I also use Coppaslip a lot, the only detrimental thing I've found is that it can "set" in some uses forming a sticky goo rather than anti-sieze, never had it "weld" anything tho, not in 30 years of using it. The Duralac looked the same as it did when I applied it....(like Yellow Baby Poo !)
Round one failure, what’s more i nearly got my 8mm half inch drive socket stuck against the swing arm, mild panic as to how that was coming out but a few taps and it did. A standard Allen key does not give me the correct angle to put a bar on it so I will purchase a straight version and try again. But that’s it, if it stays in it stays there pure and simple.
Failure, nice straight 8mm Allen key with Milwaukee 610Nm impact gun and no movement at all, tried a breaker bar with same result. So now it stays where it is until it “needs” to come out then I will purchase some decent grinding wheels and grind the inside of the bolt head until I can fold it in. Flipping pain.

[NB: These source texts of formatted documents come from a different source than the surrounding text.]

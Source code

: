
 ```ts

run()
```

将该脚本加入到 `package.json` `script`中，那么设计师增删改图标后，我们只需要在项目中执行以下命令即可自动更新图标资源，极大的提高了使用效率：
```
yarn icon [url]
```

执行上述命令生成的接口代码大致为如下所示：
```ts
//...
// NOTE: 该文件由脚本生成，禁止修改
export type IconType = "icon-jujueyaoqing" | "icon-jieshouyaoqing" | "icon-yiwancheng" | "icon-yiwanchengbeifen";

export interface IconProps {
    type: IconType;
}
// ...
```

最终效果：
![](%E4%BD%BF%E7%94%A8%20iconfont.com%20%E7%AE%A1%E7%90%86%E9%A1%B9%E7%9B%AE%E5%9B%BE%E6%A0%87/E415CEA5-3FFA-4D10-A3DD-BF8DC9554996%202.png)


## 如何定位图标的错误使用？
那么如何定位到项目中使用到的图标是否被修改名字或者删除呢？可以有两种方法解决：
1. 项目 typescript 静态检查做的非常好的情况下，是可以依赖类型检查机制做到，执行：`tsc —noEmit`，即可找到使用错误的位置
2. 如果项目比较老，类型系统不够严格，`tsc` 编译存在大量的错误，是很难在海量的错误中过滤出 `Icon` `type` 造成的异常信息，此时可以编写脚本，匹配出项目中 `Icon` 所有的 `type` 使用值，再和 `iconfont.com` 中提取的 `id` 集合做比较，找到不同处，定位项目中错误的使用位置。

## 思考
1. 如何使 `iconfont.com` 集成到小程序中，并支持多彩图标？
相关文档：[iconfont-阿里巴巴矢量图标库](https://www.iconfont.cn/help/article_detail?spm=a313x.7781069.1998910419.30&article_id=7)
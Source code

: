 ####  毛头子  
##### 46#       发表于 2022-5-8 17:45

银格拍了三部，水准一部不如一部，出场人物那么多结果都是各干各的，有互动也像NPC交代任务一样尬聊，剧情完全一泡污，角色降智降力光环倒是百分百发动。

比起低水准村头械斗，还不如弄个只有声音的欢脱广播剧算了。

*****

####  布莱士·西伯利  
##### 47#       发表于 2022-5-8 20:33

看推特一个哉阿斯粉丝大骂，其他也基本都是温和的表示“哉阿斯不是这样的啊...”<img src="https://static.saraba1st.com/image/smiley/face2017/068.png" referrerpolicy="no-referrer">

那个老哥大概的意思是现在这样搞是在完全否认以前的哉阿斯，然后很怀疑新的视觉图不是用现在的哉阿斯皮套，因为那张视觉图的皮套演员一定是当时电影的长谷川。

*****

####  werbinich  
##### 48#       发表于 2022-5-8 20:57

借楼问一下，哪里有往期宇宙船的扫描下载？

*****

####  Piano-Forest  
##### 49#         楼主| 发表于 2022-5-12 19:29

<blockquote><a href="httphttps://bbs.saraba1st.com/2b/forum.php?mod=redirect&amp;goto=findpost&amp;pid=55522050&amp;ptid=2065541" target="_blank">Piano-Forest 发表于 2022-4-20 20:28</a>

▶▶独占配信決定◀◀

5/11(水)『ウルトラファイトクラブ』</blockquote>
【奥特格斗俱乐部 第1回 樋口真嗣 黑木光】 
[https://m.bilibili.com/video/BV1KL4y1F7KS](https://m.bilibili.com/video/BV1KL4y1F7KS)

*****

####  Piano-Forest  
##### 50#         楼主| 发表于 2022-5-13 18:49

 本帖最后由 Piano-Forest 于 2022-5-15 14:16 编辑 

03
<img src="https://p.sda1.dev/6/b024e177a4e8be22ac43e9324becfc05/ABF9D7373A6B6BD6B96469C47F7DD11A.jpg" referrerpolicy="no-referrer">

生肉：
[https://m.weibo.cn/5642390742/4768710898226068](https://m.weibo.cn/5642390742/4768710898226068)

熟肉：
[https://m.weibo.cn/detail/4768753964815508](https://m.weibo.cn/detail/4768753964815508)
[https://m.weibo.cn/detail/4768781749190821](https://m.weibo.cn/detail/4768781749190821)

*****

Ow man - this gave me flashbacks to doing mine!! I snapped a few socket tools before I just bit the bullet and cut through it. Funnily enough it’s the head that seizes not the thread!
Might be a good idea to keep squirting some acf 50 down that hole every time you wash your bike then to repel the water and help keep corrosion at bay
You will need to cut either side of the bottom shock “eye” so you can remove it The head part can then be drifted out into where the shock was The threaded bit undid by hand for me otherwise it’d be long thread removal tool/LH drill bit etc to get to it Sorry to hear it’s not worked so far
With what did you cut each side of the bolt with to first remove the shock absorber? Best to be prepared like a Boy Scout should I every try this. Thanks.
I was probably the first to use this method, must be over 3 years ago now. I used a reciprocating saw and went through a few blades.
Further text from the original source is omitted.